Tuesday, June 19, 2018     Volume: 19, Issue: 15

Santa Maria Sun / Humor

The following article was posted on July 10th, 2013, in the Santa Maria Sun - Volume 14, Issue 18 [ Submit a Story ]
The following articles were printed from Santa Maria Sun [santamariasun.com] - Volume 14, Issue 18

Bugging out

You can act like a human even if you have six legs


I guess if I were an airplane, you’d say I was in a holding pattern. After 20 years in journalism, I was facing a decision to learn a new trade. Entering the wine industry.

Not knowing what I wanted to do within the niche—sales, marketing, winemaking—I started working a few days a week at a winery. I was sitting on the hill overlooking the 1,600-acre vineyard that surrounds the winery at which I pour wine when a ladybug gently landed on the arm of my Adirondack.

Pouring wine in a tasting room isn’t exactly a job you can respectfully complain about. I spend three days a week pouring wine, tasting wine, and chatting up customers who are drinking wine. However, I figured it would be a good place to be while I pursue my degree in winemaking—or vine growing, depending on what I choose. For now, though, I’m just honing my wine drinking.

Except when I get to sit among the vines and enjoy the view. That’s when I know what I want to do. I want to work the vineyard. I want to tend to the lovely vines that produce those voluptuous fruits.

Then a little ladybug sits down beside me and we have a conversation.

I think she’s so adorable, and I wish she were in my organic garden at home. She tells me that, much like the six-pack groups of rowdy bachelorettes that frequent the winery, she and her friends decided to swing by the vineyard for a little fun and feasting. I look at the chair next to me, and I see two more ladybugs sitting on the arm. On the wooden table behind me there are several more.

I was happy they stopped to chat with me and include me in their girls’ day out, but their presence made me realize something that is a smack-my-forehead-roll-my-eyes-obvious truth: Vines attract pests just as much as they do winos. I’m not a fan of bugs.

I tolerate them in my garden even though they still gross me out, but to work around them on a daily basis? I’m not sure I’m ready for that. And the whole reason I have a hard time with them is my very own fault. It all comes down to the fact that I tend to anthropomorphize them. The short definition of that is that the bugs don’t scare me; I allow my thoughts about the bugs to scare me. The more accurate definition is that I give bugs personality traits and think of them as if they have the thoughts and motivations of humans.

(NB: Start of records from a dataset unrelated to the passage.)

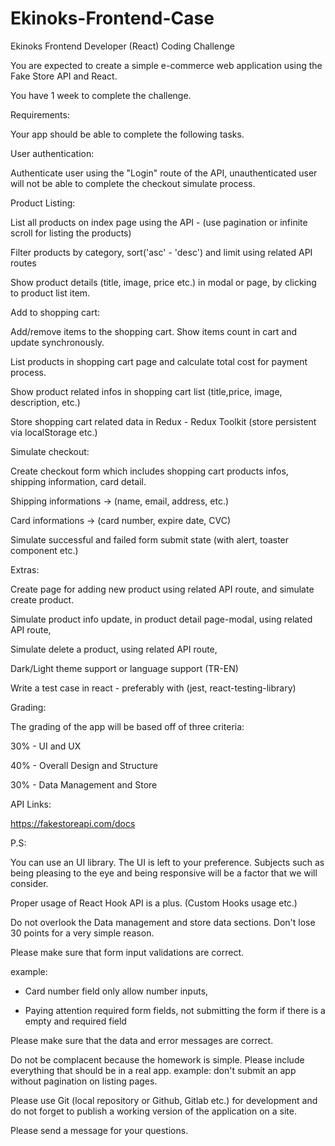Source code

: # Ekinoks-Frontend-Case


Ekinoks Frontend Developer (React) Coding Challenge

You are expected to create a simple e-commerce web application using the Fake Store API and React.

You have 1 week to complete the challenge.


Requirements:

Your app should be able to complete the following tasks.


User authentication: 

Authenticate user using the "Login" route of the API, unauthenticated user will not be able to complete the checkout simulate process.


Product Listing:

List all products on index page using the API - (use pagination or infinite scroll for listing the products)

Filter products by category, sort('asc' - 'desc') and limit using related API routes

Show product details (title, image, price etc.) in modal or page, by clicking to product list item. 


Add to shopping cart:

 Add/remove items to the shopping cart. Show items count in cart and update synchronously.

 List products in shopping cart page and calculate total cost for payment process.

 Show product related infos in shopping cart list (title,price, image, description, etc.)

 Store shopping cart related data in Redux - Redux Toolkit (store persistent via localStorage etc.)

 

Simulate checkout:

Create checkout form which includes shopping cart products infos, shipping information, card detail.

Shipping informations -> (name, email, address, etc.)

Card informations -> (card number, expire date, CVC)

Simulate successful and failed form submit state (with alert, toaster component etc.)


Extras:

Create page for adding new product using related API route, and simulate create product.

Simulate product info update, in product detail page-modal, using related API route,

Simulate delete a product, using related API route,

Dark/Light theme support or language support (TR-EN)

Write a test case in react - preferably with (jest, react-testing-library)


Grading:

The grading of the app will be based off of three criteria:

30% - UI and UX

40% - Overall Design and Structure

30% - Data Management and Store


API Links:

https://fakestoreapi.com/docs


P.S:

You can use an UI library. The UI is left to your preference. Subjects such as being pleasing to the eye and being responsive will be a factor that we will consider.

Proper usage of React Hook API is a plus. (Custom Hooks usage etc.)

Do not overlook the Data management and store data sections. Don't lose 30 points for a very simple reason.

Please make sure that form input validations are correct. 

example: 

 - Card number field only allow number inputs, 

 - Paying attention required form fields, not submitting the form if there is a empty and required field

Please make sure that the data and error messages are correct.

Do not be complacent because the homework is simple. Please include everything that should be in a real app. example: don't submit an app without pagination on listing pages.

Please use Git (local repository or Github, Gitlab etc.) for development and do not forget to publish a working version of the application on a site.

Please send a message for your questions.
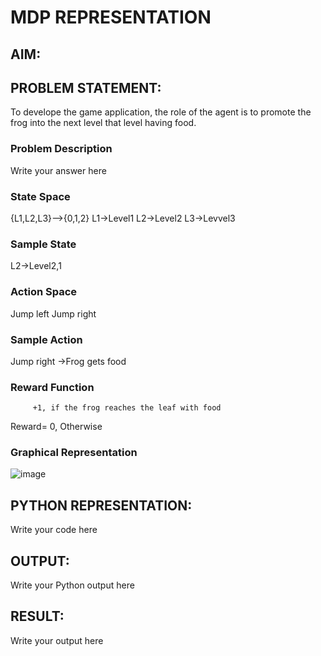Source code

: # MDP REPRESENTATION

## AIM:

## PROBLEM STATEMENT:
To develope the game application, the role of the agent is to promote the frog into the next level that level having food.

### Problem Description
Write your answer here

### State Space
{L1,L2,L3}-->{0,1,2}
L1->Level1
L2->Level2
L3->Levvel3

### Sample State
L2->Level2,1

### Action Space
Jump left
Jump right

### Sample Action
Jump right ->Frog gets food

### Reward Function
         +1, if the frog reaches the leaf with food
Reward= 
          0, Otherwise

### Graphical Representation
![image](https://github.com/MEENA155/mdp-representation/assets/94677128/849be418-8324-4873-bff3-3680eab86746)


## PYTHON REPRESENTATION:
Write your code here

## OUTPUT:
Write your Python output here

## RESULT:
Write your output here


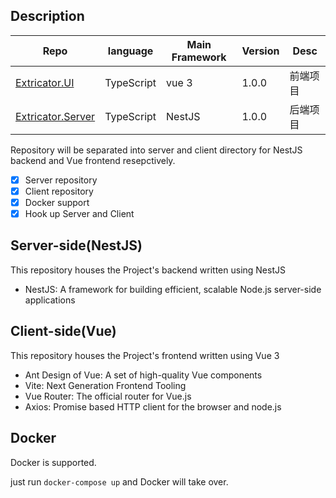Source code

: ## Description


| Repo                                                         | language   | Main Framework | Version | Desc     |
| ------------------------------------------------------------ | ---------- | -------------- | ------- | -------- |
| [Extricator.UI](https://github.com/CarlDuFromChina/Extricator.UI) | TypeScript | vue 3          | 1.0.0   | 前端项目 |
| [Extricator.Server](https://github.com/CarlDuFromChina/Extricator.Server) | TypeScript         | NestJS  | 1.0.0   | 后端项目 |

Repository will be separated into server and client directory for NestJS backend and Vue frontend resepctively.

- [x] Server repository
- [x] Client repository
- [x] Docker support
- [x] Hook up Server and Client

## Server-side(NestJS)

This repository houses the Project's backend written using NestJS

+ NestJS: A framework for building efficient, scalable Node.js server-side applications

## Client-side(Vue)

This repository houses the Project's frontend written using Vue 3

+ Ant Design of Vue: A set of high-quality Vue components
+ Vite: Next Generation Frontend Tooling
+ Vue Router: The official router for Vue.js
+ Axios: Promise based HTTP client for the browser and node.js

## Docker

Docker is supported.

just run `docker-compose up` and Docker will take over.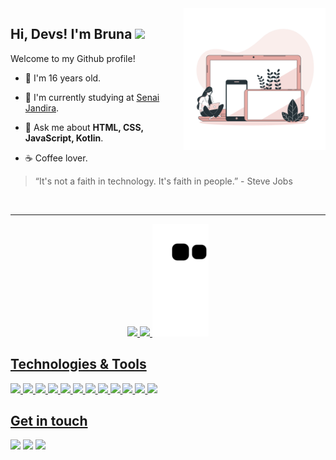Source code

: <a href="https://storyset.com/illustration/devices/bro">
  <img align="right" src="Devices-bro (1).png" width=45% height=45%/>
</a>

## Hi, Devs! I'm Bruna <img src="https://github.com/TheDudeThatCode/TheDudeThatCode/blob/master/Assets/Hi.gif" width="22"/>

Welcome to my Github profile!
- :information_desk_person: I'm 16 years old.

- 🏢 I'm currently studying at <a href="https://jandira.sp.senai.br/">Senai Jandira</a>.

- 💬 Ask me about **HTML, CSS, JavaScript, Kotlin**.

- ☕ Coffee lover.


> “It's not a faith in technology. It's faith in people.” - Steve Jobs

<div align="center"><br><hr>
  <a href="https://github.com/brunaopdejesus">
  <img height="180em" src="https://github-readme-stats.vercel.app/api?username=brunaopdejesus"/>
  <img height="180em" src="https://github-readme-stats.vercel.app/api/top-langs/?username=brunaopdejesus&layout=compact"/>
  <img height="180em" src="https://github.com/brunaopdejesus/brunaopdejesus/blob/output/github-contribution-grid-snake.svg"/>

</div>


## Technologies & Tools

<img src="https://img.shields.io/badge/HTML5-E34F26?style=for-the-badge&logo=html5&logoColor=white"/> <img src="https://img.shields.io/badge/CSS3-1572B6?style=for-the-badge&logo=css3&logoColor=white"/> <img src="https://img.shields.io/badge/JavaScript-323330?style=for-the-badge&logo=javascript&logoColor=F7DF1E"/> <img src="https://img.shields.io/badge/Java-ED8B00?style=for-the-badge&logo=java&logoColor=white"/> <img src="https://img.shields.io/badge/PHP-777BB4?style=for-the-badge&logo=php&logoColor=white"/> <img src="https://img.shields.io/badge/Kotlin-0095D5?&style=for-the-badge&logo=kotlin&logoColor=white"/> <img src="https://img.shields.io/badge/json-5E5C5C?style=for-the-badge&logo=json&logoColor=white"/> <img src="https://img.shields.io/badge/MySQL-005C84?style=for-the-badge&logo=mysql&logoColor=white"/> <img src="https://img.shields.io/badge/Material--UI-0081CB?style=for-the-badge&logo=material-ui&logoColor=white"/> <img src="https://img.shields.io/badge/Postman-FF6C37?style=for-the-badge&logo=Postman&logoColor=white"/> <img src="https://img.shields.io/badge/Arduino-00979D?style=for-the-badge&logo=Arduino&logoColor=white"/> <img src="https://img.shields.io/badge/Figma-F24E1E?style=for-the-badge&logo=figma&logoColor=white"/> 


## Get in touch
<a href="https://www.linkedin.com/in/opjbruna/"><img src="https://img.shields.io/badge/LinkedIn-0077B5?style=for-the-badge&logo=linkedin&logoColor=white"></a> <a href="https://t.me/opjbru"><img src="https://img.shields.io/badge/Telegram-2CA5E0?style=for-the-badge&logo=telegram&logoColor=white"></a> <a href="mailto:bruna.opdejesus@gmail.com"><img src="https://img.shields.io/badge/Gmail-D14836?style=for-the-badge&logo=gmail&logoColor=white"></a>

For instance, flying insects that brush my hair or fly too close to me are trying to scare me off—and who’s to say that they’re not? A spider that crawls out of a crack in the ground that happens to be close to my foot is trying to sneak up on me so that it can painfully sink its dagger-like teeth into my flesh, injecting a poison that will incapacitate me so its entire family can feast on sweet flesh and then hibernate for the winter.

I don’t know if I’m too off the mark on this, however.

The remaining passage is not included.